TASK BRIEF: Copy every line of the data that contains the string "proxy".

*** Opening MATERIAL FOR THE TASK ***

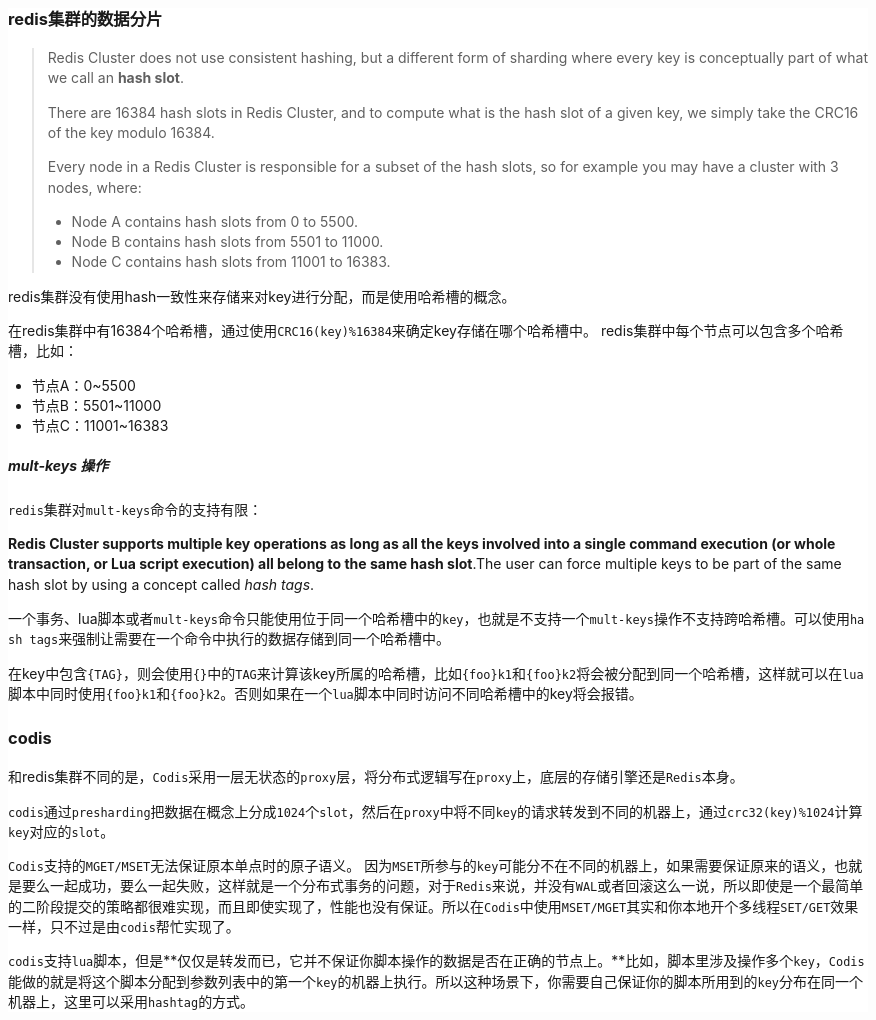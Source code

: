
 ```sh
```

### redis集群的数据分片
> Redis Cluster does not use consistent hashing, but a different form of sharding where every key is conceptually part of what we call an **hash slot**.
>
> There are 16384 hash slots in Redis Cluster, and to compute what is the hash slot of a given key, we simply take the CRC16 of the key modulo 16384.
>
> Every node in a Redis Cluster is responsible for a subset of the hash slots, so for example you may have a cluster with 3 nodes, where:
>
> - Node A contains hash slots from 0 to 5500.
> - Node B contains hash slots from 5501 to 11000.
> - Node C contains hash slots from 11001 to 16383.


redis集群没有使用hash一致性来存储来对key进行分配，而是使用哈希槽的概念。

在redis集群中有16384个哈希槽，通过使用`CRC16(key)%16384`来确定key存储在哪个哈希槽中。
redis集群中每个节点可以包含多个哈希槽，比如：
- 节点A：0~5500
- 节点B：5501~11000
- 节点C：11001~16383

##### mult-keys 操作
`redis`集群对`mult-keys`命令的支持有限：

**Redis Cluster supports multiple key operations as long as all the keys involved into a single command execution (or whole transaction, or Lua script execution) all belong to the same hash slot**.The user can force multiple keys to be part of the same hash slot by using a concept called *hash tags*.

一个事务、lua脚本或者`mult-keys`命令只能使用位于同一个哈希槽中的`key`，也就是不支持一个`mult-keys`操作不支持跨哈希槽。可以使用`hash tags`来强制让需要在一个命令中执行的数据存储到同一个哈希槽中。

在key中包含`{TAG}`，则会使用`{}`中的`TAG`来计算该key所属的哈希槽，比如`{foo}k1`和`{foo}k2`将会被分配到同一个哈希槽，这样就可以在`lua`脚本中同时使用`{foo}k1`和`{foo}k2`。否则如果在一个`lua`脚本中同时访问不同哈希槽中的key将会报错。

### codis
和redis集群不同的是，`Codis`采用一层无状态的`proxy`层，将分布式逻辑写在`proxy`上，底层的存储引擎还是`Redis`本身。

`codis`通过`presharding`把数据在概念上分成`1024`个`slot`，然后在`proxy`中将不同`key`的请求转发到不同的机器上，通过`crc32(key)%1024`计算`key`对应的`slot`。

`Codis`支持的`MGET/MSET`无法保证原本单点时的原子语义。 因为`MSET`所参与的`key`可能分不在不同的机器上，如果需要保证原来的语义，也就是要么一起成功，要么一起失败，这样就是一个分布式事务的问题，对于`Redis`来说，并没有`WAL`或者回滚这么一说，所以即使是一个最简单的二阶段提交的策略都很难实现，而且即使实现了，性能也没有保证。所以在`Codis`中使用`MSET/MGET`其实和你本地开个多线程`SET/GET`效果一样，只不过是由`codis`帮忙实现了。

`codis`支持`lua`脚本，但是**仅仅是转发而已，它并不保证你脚本操作的数据是否在正确的节点上。**比如，脚本里涉及操作多个`key`，`Codis`能做的就是将这个脚本分配到参数列表中的第一个`key`的机器上执行。所以这种场景下，你需要自己保证你的脚本所用到的`key`分布在同一个机器上，这里可以采用`hashtag`的方式。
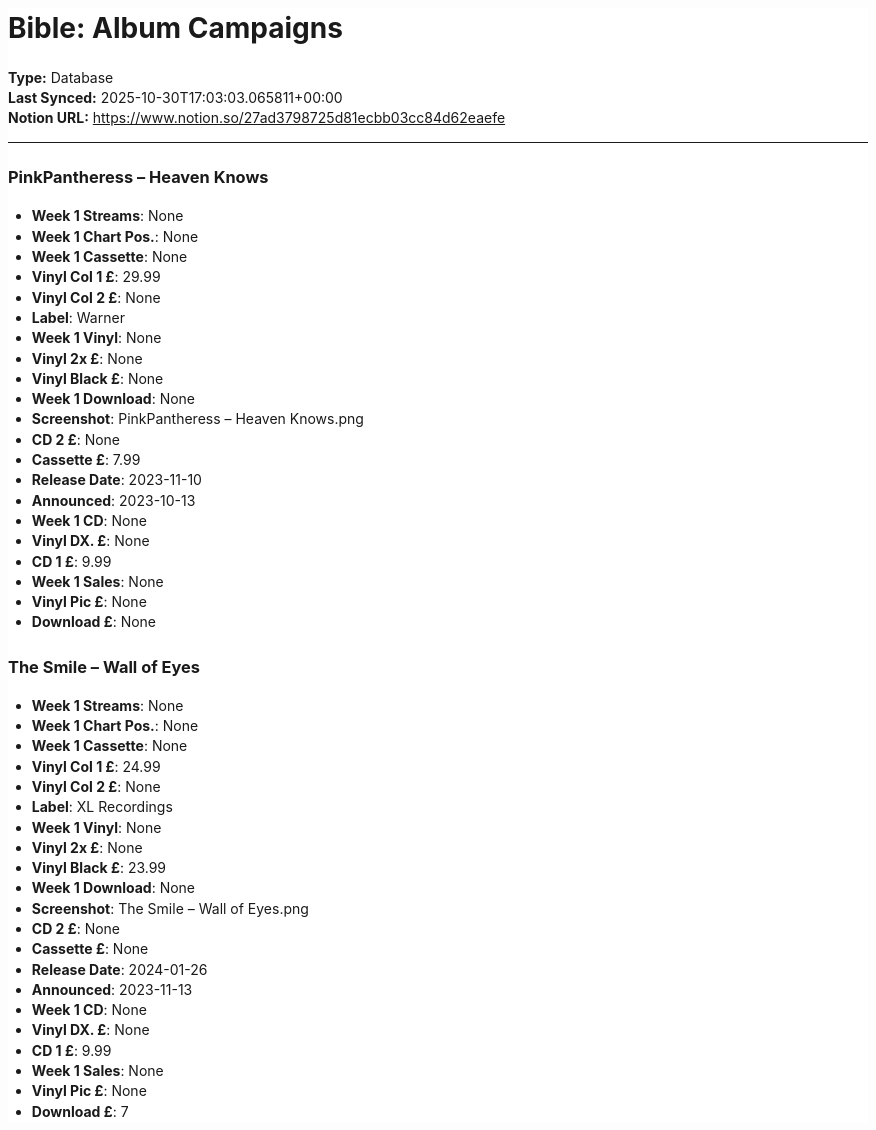 # Bible: Album Campaigns

**Type:** Database  
**Last Synced:** 2025-10-30T17:03:03.065811+00:00  
**Notion URL:** https://www.notion.so/27ad3798725d81ecbb03cc84d62eaefe  

---

### PinkPantheress – Heaven Knows
- **Week 1 Streams**: None
- **Week 1 Chart Pos.**: None
- **Week 1 Cassette**: None
- **Vinyl Col 1 £**: 29.99
- **Vinyl Col 2 £**: None
- **Label**: Warner
- **Week 1 Vinyl**: None
- **Vinyl 2x £**: None
- **Vinyl Black £**: None
- **Week 1 Download**: None
- **Screenshot**: PinkPantheress – Heaven Knows.png
- **CD 2 £**: None
- **Cassette £**: 7.99
- **Release Date**: 2023-11-10
- **Announced**: 2023-10-13
- **Week 1 CD**: None
- **Vinyl DX. £**: None
- **CD 1 £**: 9.99
- **Week 1 Sales**: None
- **Vinyl Pic £**: None
- **Download £**: None



### The Smile – Wall of Eyes
- **Week 1 Streams**: None
- **Week 1 Chart Pos.**: None
- **Week 1 Cassette**: None
- **Vinyl Col 1 £**: 24.99
- **Vinyl Col 2 £**: None
- **Label**: XL Recordings
- **Week 1 Vinyl**: None
- **Vinyl 2x £**: None
- **Vinyl Black £**: 23.99
- **Week 1 Download**: None
- **Screenshot**: The Smile – Wall of Eyes.png
- **CD 2 £**: None
- **Cassette £**: None
- **Release Date**: 2024-01-26
- **Announced**: 2023-11-13
- **Week 1 CD**: None
- **Vinyl DX. £**: None
- **CD 1 £**: 9.99
- **Week 1 Sales**: None
- **Vinyl Pic £**: None
- **Download £**: 7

*** Closing MATERIAL FOR THE TASK ***

EXERCISE SOLUTION:
和redis集群不同的是，`Codis`采用一层无状态的`proxy`层，将分布式逻辑写在`proxy`上，底层的存储引擎还是`Redis`本身。
`codis`通过`presharding`把数据在概念上分成`1024`个`slot`，然后在`proxy`中将不同`key`的请求转发到不同的机器上，通过`crc32(key)%1024`计算`key`对应的`slot`。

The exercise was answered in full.